INSTRUCTIONS TO FOLLOW: Search the data for "financeSystemConnectionId" and copy every matching line.

RECORDS FOR THIS TASK:
-=-=-=-=-

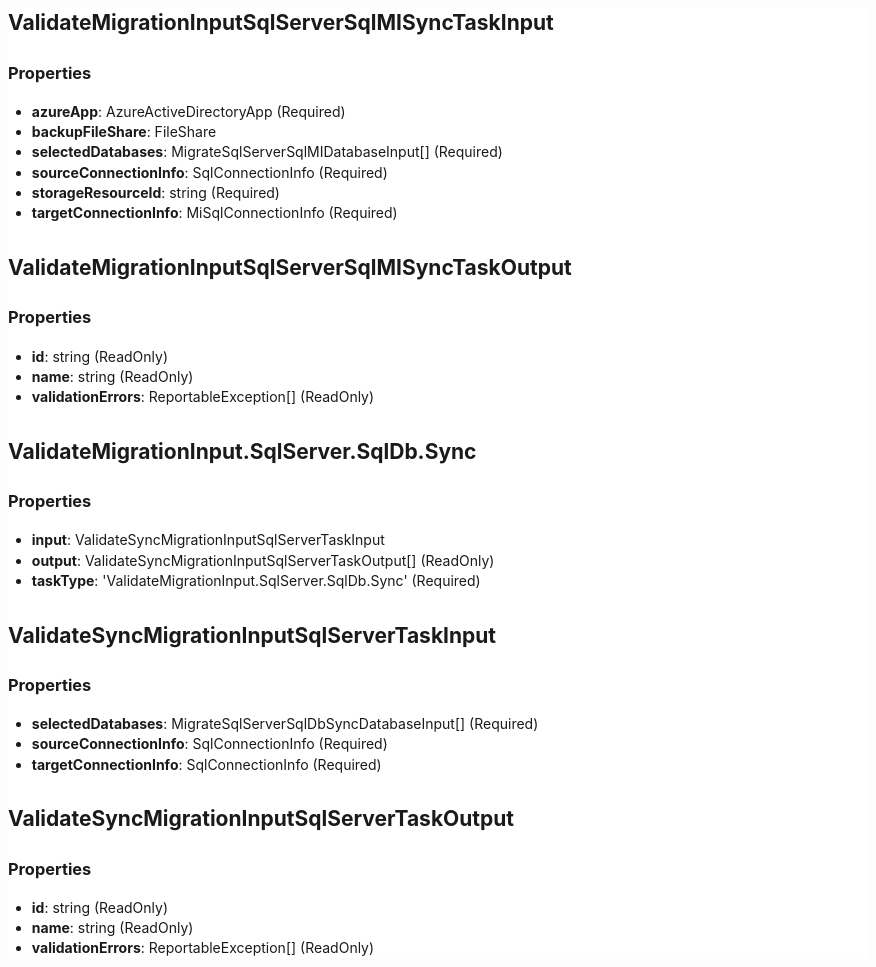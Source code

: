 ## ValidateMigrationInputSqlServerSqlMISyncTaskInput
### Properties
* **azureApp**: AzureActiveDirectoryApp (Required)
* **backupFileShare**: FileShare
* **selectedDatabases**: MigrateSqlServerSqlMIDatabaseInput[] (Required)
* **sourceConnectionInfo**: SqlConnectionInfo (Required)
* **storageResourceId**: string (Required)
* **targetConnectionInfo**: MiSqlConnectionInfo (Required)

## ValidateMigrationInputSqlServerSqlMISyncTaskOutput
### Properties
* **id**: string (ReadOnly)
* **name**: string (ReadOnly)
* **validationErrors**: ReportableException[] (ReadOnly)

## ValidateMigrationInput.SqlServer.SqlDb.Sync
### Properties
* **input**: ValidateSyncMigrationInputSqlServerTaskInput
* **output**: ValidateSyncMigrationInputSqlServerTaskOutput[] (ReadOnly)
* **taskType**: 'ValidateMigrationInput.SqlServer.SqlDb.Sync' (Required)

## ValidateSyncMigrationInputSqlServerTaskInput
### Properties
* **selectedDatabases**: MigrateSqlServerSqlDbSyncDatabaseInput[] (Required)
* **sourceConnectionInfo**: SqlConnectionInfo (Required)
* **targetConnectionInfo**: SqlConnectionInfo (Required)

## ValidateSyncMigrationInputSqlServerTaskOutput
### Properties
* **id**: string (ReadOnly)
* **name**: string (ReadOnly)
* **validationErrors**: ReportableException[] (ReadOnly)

-=-=-=-=-

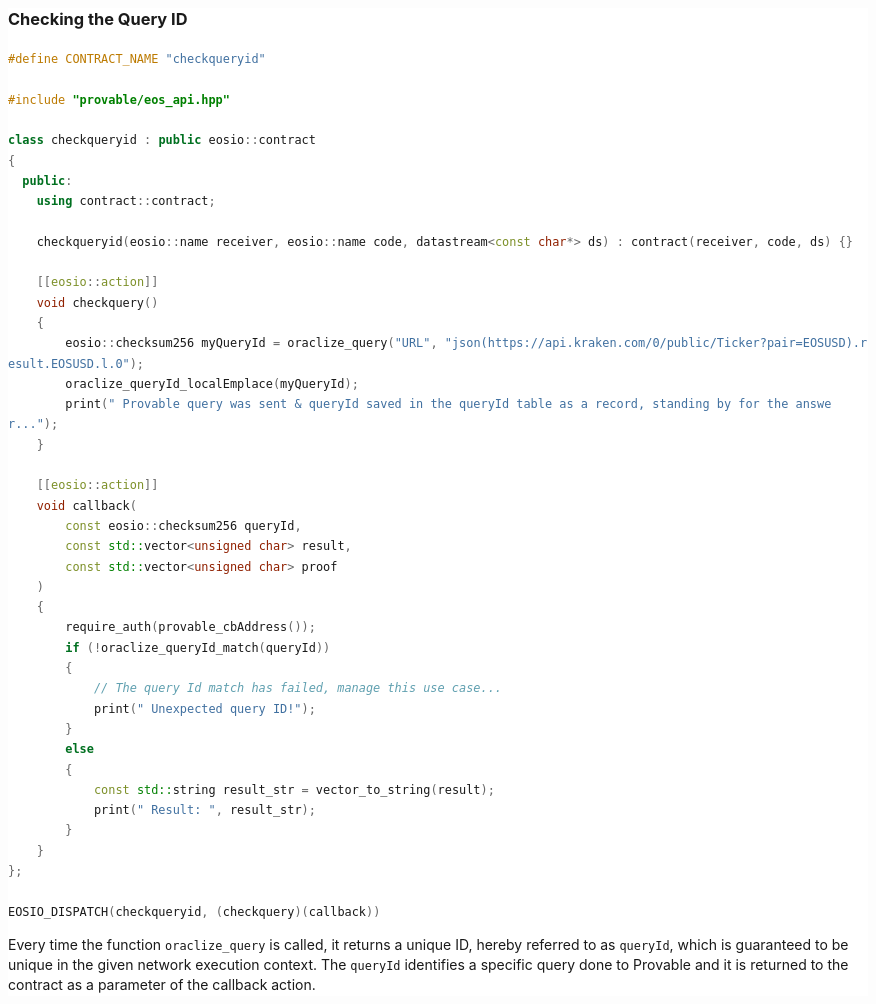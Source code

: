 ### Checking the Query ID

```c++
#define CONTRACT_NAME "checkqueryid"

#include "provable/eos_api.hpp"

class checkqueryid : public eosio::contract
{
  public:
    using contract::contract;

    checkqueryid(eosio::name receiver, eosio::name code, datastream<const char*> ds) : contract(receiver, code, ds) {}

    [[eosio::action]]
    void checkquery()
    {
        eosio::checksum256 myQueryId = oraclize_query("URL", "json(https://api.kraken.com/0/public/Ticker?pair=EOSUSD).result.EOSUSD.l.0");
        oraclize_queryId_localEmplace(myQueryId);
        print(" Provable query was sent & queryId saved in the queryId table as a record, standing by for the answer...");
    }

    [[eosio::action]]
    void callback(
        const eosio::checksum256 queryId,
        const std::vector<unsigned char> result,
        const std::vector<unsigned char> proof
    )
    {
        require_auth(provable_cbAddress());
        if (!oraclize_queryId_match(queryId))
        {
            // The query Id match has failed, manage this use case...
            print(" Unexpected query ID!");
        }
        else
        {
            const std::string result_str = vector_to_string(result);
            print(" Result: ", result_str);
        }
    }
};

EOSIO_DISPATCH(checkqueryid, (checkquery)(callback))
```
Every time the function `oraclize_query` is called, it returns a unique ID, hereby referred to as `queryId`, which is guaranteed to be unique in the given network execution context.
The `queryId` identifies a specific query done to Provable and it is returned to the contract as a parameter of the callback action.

-=-=-=-=-

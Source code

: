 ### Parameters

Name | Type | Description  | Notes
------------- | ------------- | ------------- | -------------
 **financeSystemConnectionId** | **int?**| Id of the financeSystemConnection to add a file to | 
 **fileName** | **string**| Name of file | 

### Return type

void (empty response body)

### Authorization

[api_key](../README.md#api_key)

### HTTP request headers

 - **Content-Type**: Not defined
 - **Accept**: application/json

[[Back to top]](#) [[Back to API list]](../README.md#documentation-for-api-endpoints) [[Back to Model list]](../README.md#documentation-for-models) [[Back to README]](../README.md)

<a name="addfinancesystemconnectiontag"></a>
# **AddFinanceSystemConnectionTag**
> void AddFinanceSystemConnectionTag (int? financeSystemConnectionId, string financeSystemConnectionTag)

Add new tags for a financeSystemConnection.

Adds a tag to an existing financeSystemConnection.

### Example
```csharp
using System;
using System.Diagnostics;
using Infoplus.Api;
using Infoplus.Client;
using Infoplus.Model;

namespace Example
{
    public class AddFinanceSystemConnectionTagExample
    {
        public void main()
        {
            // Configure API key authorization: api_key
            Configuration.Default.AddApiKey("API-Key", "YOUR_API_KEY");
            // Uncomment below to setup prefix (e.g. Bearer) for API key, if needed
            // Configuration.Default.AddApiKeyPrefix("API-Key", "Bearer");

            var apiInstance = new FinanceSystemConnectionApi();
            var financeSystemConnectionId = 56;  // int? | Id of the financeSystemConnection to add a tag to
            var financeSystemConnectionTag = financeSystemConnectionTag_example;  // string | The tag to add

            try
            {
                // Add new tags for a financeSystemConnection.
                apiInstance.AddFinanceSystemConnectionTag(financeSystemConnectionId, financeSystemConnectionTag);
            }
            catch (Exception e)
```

-=-=-=-=-

TASK RESULT:
 **financeSystemConnectionId** | **int?**| Id of the financeSystemConnection to add a file to | 
> void AddFinanceSystemConnectionTag (int? financeSystemConnectionId, string financeSystemConnectionTag)
            var financeSystemConnectionId = 56;  // int? | Id of the financeSystemConnection to add a tag to
                apiInstance.AddFinanceSystemConnectionTag(financeSystemConnectionId, financeSystemConnectionTag);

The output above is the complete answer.